Both native and recombinant A. niger mannan endo-1,4-β-mannosidase appear to be among the most thermostable fungal β-mannanases reported to date. The recombinant A. niger mannan endo-1,4-β-mannosidase retained >98% activity after 4 h at 70°C, while mannan endo-1,4-β-mannosidase from Talaromyces emersonii and Aspergillus niger NRRL 337 retained 53% and 20% activity after 1 h at 65°C, respectively . The half-life of thermostable acidic mannan endo-1,4-β-mannosidase from Sclerotium (Athelia) rolfsii at 70°C and pH 4.5 was 1.5 h , while that of recombinant A. niger mannan endo-1,4-β-mannosidase at 70°C was 56 h. Bispora sp. MEY-1 mannan endo-1,4-β-mannosidase, which was expressed in P. pastoris, only retained more than 50% of its initial activity after an incubation at 70°C for 20 min .

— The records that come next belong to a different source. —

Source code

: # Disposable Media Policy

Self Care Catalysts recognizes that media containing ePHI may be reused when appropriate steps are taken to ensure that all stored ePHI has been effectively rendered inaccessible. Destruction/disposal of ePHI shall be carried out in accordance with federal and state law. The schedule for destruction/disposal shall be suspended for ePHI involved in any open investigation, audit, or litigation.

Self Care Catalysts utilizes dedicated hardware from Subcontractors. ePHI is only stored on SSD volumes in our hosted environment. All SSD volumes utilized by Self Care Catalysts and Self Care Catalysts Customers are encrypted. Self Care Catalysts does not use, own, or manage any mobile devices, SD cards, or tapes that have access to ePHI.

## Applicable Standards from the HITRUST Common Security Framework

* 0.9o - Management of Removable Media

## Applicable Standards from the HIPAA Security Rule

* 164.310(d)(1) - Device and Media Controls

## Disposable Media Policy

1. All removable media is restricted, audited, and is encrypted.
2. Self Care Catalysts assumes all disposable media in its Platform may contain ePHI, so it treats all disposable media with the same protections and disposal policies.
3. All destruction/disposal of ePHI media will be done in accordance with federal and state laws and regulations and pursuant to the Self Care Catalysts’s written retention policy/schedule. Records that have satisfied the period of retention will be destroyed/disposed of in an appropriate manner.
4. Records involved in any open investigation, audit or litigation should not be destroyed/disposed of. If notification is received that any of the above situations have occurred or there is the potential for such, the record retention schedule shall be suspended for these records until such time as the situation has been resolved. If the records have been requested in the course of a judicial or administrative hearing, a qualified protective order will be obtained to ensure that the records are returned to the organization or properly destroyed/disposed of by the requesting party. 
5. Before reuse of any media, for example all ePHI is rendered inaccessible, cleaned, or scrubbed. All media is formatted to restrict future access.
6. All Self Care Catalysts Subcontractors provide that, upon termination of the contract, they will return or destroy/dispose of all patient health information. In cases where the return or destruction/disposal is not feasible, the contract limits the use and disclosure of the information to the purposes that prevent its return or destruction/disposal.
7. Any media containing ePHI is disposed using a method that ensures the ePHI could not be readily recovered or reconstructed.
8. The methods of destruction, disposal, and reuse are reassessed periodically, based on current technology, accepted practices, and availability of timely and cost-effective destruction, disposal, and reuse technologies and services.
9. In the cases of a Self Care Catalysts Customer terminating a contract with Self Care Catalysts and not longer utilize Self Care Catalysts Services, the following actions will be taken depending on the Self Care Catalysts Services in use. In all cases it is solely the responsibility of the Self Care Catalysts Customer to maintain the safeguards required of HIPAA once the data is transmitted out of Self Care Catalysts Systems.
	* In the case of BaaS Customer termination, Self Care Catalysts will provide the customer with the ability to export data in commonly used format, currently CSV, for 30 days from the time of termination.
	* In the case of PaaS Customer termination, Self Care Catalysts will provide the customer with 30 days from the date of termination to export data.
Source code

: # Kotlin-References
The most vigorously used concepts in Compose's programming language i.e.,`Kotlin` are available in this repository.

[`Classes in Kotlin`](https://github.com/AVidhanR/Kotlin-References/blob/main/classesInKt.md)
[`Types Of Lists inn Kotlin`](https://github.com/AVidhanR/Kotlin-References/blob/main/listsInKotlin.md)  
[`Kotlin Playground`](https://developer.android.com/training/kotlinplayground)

The strong increase of the enzyme activity in the present of EDTA (1 mM) suggests that metal ions are not present in the active site and are not required for activity. At the same concentration, the effect of EDTA on A. sulphureus β-mannanase activity was only moderate . EDTA might protect the enzyme against the detrimental effect of metal ions present in the enzyme preparation, which inhibit the A. niger β-mannanase to a certain extent while not affecting the A. sulphureus enzyme significantly. For example, Mn2+ strongly inhibited the A. niger β -mannanase but did not effect the latter enzyme. Other ions including Na+, Zn2+, Mg2+, Ca2+, Fe2+ exerted an adverse effect on the activity of A. niger β-mannanase but did not affect or slightly increased the A. sulphureus β-mannanase activity . The β-mannanase activity inhibition in the presence of PMSF (1 mM) was 24.8%, suggesting the role of a serine in the catalytic action of A. niger mannan endo-1,4-β-mannosidase.